L’armée, toujours présente dans la politique au Togo a, lors du coup d’État militaire qui a suivi la mort de Gnassingbé père le 5 février 2005, comme lors de la présidentielle d’avril suivant, sévèrement réprimé les contestations pour installer Faure Gnassingbé au pouvoir. Les violents affrontements ont fait plus de 500 morts, selon un bilan contenu dans un rapport des Nations unies.
Lors des récentes tentatives de regroupement du peuple au lendemain de la présidentielle du 22 février 2020, c’est cette même armée qui s’est de nouveau illustrée pour éteindre toute velléité de contestation des résultats, dans ce petit pays bien quadrillé qui ne fait que 56.785 km².
Reportage publié sur YouTube illustrant les violences lors du scrutin présidentiel d’avril 2005 au Togo.
Mais la dernière dynastie républicaine d’Afrique de l’Ouest (la deuxième du continent avec le Gabon) ne doit-elle pas, aussi, sa résistance au changement à la stabilité du pays qu’elle régit?

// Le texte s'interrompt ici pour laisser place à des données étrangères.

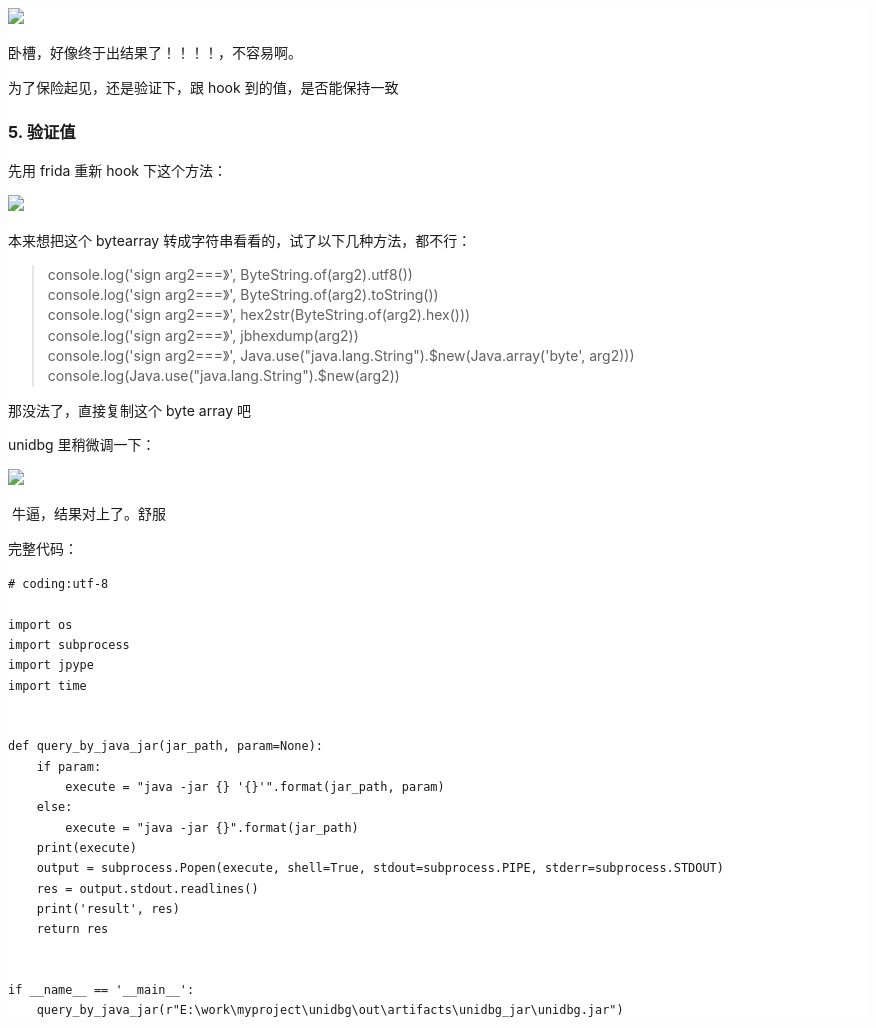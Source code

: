 ![](https://img2023.cnblogs.com/blog/1249183/202304/1249183-20230424180812982-1607545769.png)

卧槽，好像终于出结果了！！！！，不容易啊。

为了保险起见，还是验证下，跟 hook 到的值，是否能保持一致

### 5. 验证值

先用 frida 重新 hook 下这个方法：

![](https://img2023.cnblogs.com/blog/1249183/202304/1249183-20230424183801198-614132043.png)

本来想把这个 bytearray 转成字符串看看的，试了以下几种方法，都不行：

> console.log('sign arg2===》', ByteString.of(arg2).utf8())  
> console.log('sign arg2===》', ByteString.of(arg2).toString())  
> console.log('sign arg2===》', hex2str(ByteString.of(arg2).hex()))  
> console.log('sign arg2===》', jbhexdump(arg2))  
> console.log('sign arg2===》', Java.use("java.lang.String").$new(Java.array('byte', arg2)))  
> console.log(Java.use("java.lang.String").$new(arg2))

那没法了，直接复制这个 byte array 吧

unidbg 里稍微调一下：

![](https://img2023.cnblogs.com/blog/1249183/202304/1249183-20230425102941657-209399970.png)

 牛逼，结果对上了。舒服

完整代码：

```
# coding:utf-8
 
import os
import subprocess
import jpype
import time
 
 
def query_by_java_jar(jar_path, param=None):
    if param:
        execute = "java -jar {} '{}'".format(jar_path, param)
    else:
        execute = "java -jar {}".format(jar_path)
    print(execute)
    output = subprocess.Popen(execute, shell=True, stdout=subprocess.PIPE, stderr=subprocess.STDOUT)
    res = output.stdout.readlines()
    print('result', res)
    return res
 
 
if __name__ == '__main__':
    query_by_java_jar(r"E:\work\myproject\unidbg\out\artifacts\unidbg_jar\unidbg.jar")
```

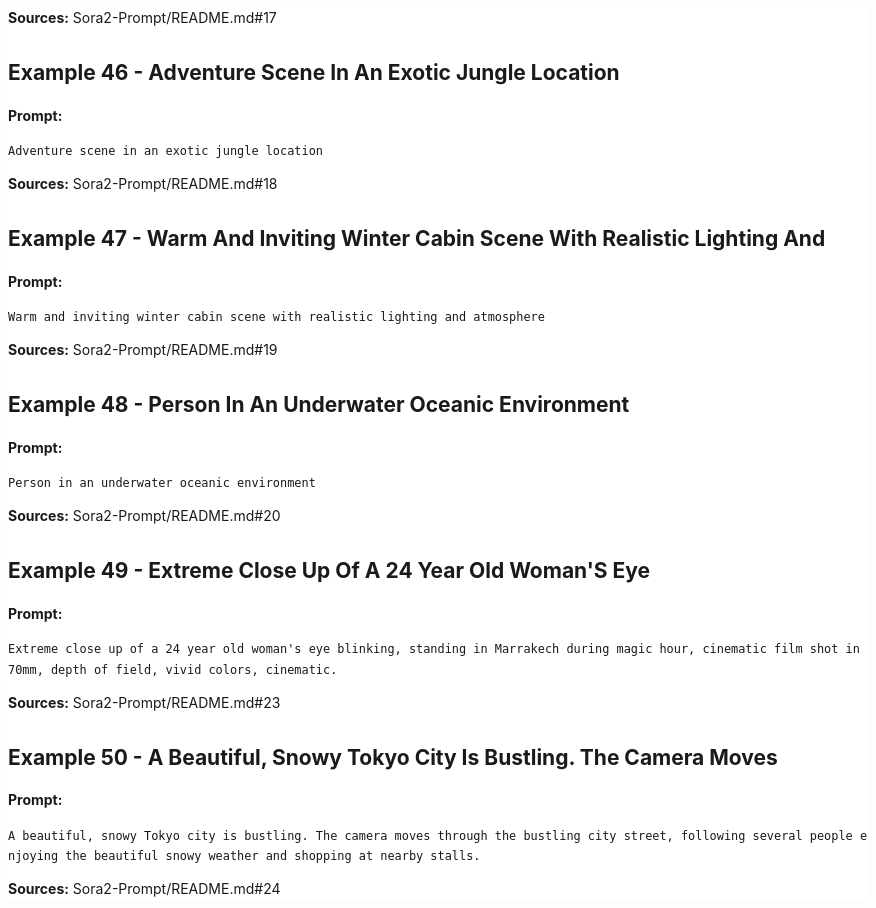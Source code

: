 **Sources:** Sora2-Prompt/README.md#17

## Example 46 - Adventure Scene In An Exotic Jungle Location

**Prompt:**

```text
Adventure scene in an exotic jungle location
```

**Sources:** Sora2-Prompt/README.md#18

## Example 47 - Warm And Inviting Winter Cabin Scene With Realistic Lighting And

**Prompt:**

```text
Warm and inviting winter cabin scene with realistic lighting and atmosphere
```

**Sources:** Sora2-Prompt/README.md#19

## Example 48 - Person In An Underwater Oceanic Environment

**Prompt:**

```text
Person in an underwater oceanic environment
```

**Sources:** Sora2-Prompt/README.md#20

## Example 49 - Extreme Close Up Of A 24 Year Old Woman'S Eye

**Prompt:**

```text
Extreme close up of a 24 year old woman's eye blinking, standing in Marrakech during magic hour, cinematic film shot in 70mm, depth of field, vivid colors, cinematic.
```

**Sources:** Sora2-Prompt/README.md#23

## Example 50 - A Beautiful, Snowy Tokyo City Is Bustling. The Camera Moves

**Prompt:**

```text
A beautiful, snowy Tokyo city is bustling. The camera moves through the bustling city street, following several people enjoying the beautiful snowy weather and shopping at nearby stalls.
```

**Sources:** Sora2-Prompt/README.md#24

Une dynastie qui résiste au changement, mais un pays stable
Sur le plan économique, si les indicateurs macroéconomiques sont au vert, ce petit État d’Afrique de l’Ouest a réussi à faire doubler le revenu par habitant au cours des quatre dernières années. Depuis 2018, les autorités communiquent sur un plan national de développement à l’horizon 2022 pour insuffler une dynamique de développement à l’ensemble du pays, accroître l’employabilité des jeunes, réduire le chômage et renforcer la production agricole. Sur le plan sécuritaire, bien que frontalier d’un Burkina Faso fortement touché par le terrorisme, le Togo demeure, pour l’instant, à l’abri de ce fléau et maintient une forme de cohésion nationale qui ne semble pas remise en cause.
Sont-ce ces atouts, relatifs dans une région aux abois, qui brident toute volonté sérieuse de la part des Togolais d’en découdre avec le pouvoir de Faure Gnassingbé?